Since 2020, NASA, ESA, and JAXA jointly developed a collaborative open-access platform – the Earth Observing Dashboard – consolidating data, computing power, and analytics services to communicate on environmental changes observed by tri-agency satellite mission data. The EO Dashboard, an open-source tool, enables users worldwide to explore, analyze, visualize and learn about EO-based indicators and scientific insights covering an evolving range of thematic domains: atmosphere, oceans, biomass, cryosphere, agriculture, economy, COVID-19. It also serves as an educational tool, providing an intuitive web-based application for users to discover diverse datasets, browse societal-relevant narratives supported by such data, and understand the scientific work behind them by means of reproducible Jupyter Notebooks.
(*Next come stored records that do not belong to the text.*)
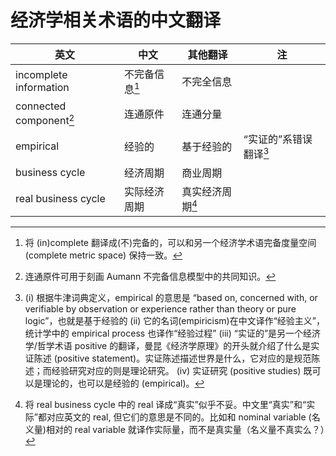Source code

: # 经济学相关术语的中文翻译


| 英文                      | 中文     | 其他翻译   | 注                 |
| ------------------------- | -------- | ---------- | ------------------ |
| incomplete information  | 不完备信息[^fnii]     | 不完全信息   |
| connected component[^fncc] | 连通原件 | 连通分量   |                    |
| empirical                 | 经验的   | 基于经验的 | “实证的”系错误翻译[^fnem] |
| business cycle | 经济周期 | 商业周期 |                    |
| real business cycle | 实际经济周期 | 真实经济周期[^fnbc] |    |


[^fnii]: 将 (in)complete 翻译成(不)完备的，可以和另一个经济学术语完备度量空间 (complete metric space) 保持一致。

[^fncc]: 连通原件可用于刻画 Aumann 不完备信息模型中的共同知识。

[^fnem]: (i) 根据牛津词典定义，empirical 的意思是 “based on, concerned with, or verifiable by observation or experience rather than theory or pure logic”，也就是基于经验的 (ii) 它的名词(empiricism)在中文译作“经验主义”，统计学中的 empirical process 也译作“经验过程” (iii) “实证的”是另一个经济学/哲学术语 positive 的翻译，曼昆《经济学原理》的开头就介绍了什么是实证陈述 (positive statement)。实证陈述描述世界是什么，它对应的是规范陈述；而经验研究对应的则是理论研究。 (iv) 实证研究 (positive studies) 既可以是理论的，也可以是经验的 (empirical)。

[^fnbc]: 将 real business cycle 中的 real 译成“真实”似乎不妥。中文里“真实”和“实际”都对应英文的 real, 但它们的意思是不同的。比如和 nominal variable (名义量)相对的 real variable 就译作实际量，而不是真实量（名义量不真实么？）
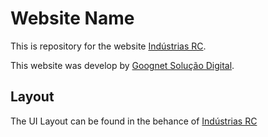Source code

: # Website Name

This is repository for the website [Indústrias RC](https://industriasrc.com.br "Indústrias RC").

This website was develop by [Goognet Solução Digital](https://goognet.com.br "Agência Especializada em Marketing Digital").

## Layout

The UI Layout can be found in the behance of [Indústrias RC](https://www.behance.net/gallery/132031213/Website-Industrias-RC "Indústrias RC")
Innovatively, the EO Dashboard is opening up for community contributed narratives on environmental changes and climate, supported by tri-agency data. To this end, users are provided with sponsored access to cloud platforms with managed coding environments (Jupyter Hub), EO data, and storytelling tools to conduct scientific analyses, extract insights and package their findings in compelling stories that could be featured on the EO Dashboard.

Tutorial Learning Objectives

The tutorial offers a hands-on experience with the EO Dashboard's features, guided by the EO Dashboard team. Participants engage in practical exercises using the Jupyter Environment (EOxHub), learning methods such as leveraging NASA’s eoAPI and JAXA’s web services, accessing and analyzing Copernicus Sentinel datasets, performing analytics on multiple datasets, extracting insights from EO Data and preparing dashboard-ready stories.

Prerequisites

The tutorial is self contained and participants will be guided and provided with the necessary tools and and support for the hands-on exercises. Participants are expected to have a basic level of knowledge in Earth Observation, EO image analysis, Statistics, Python.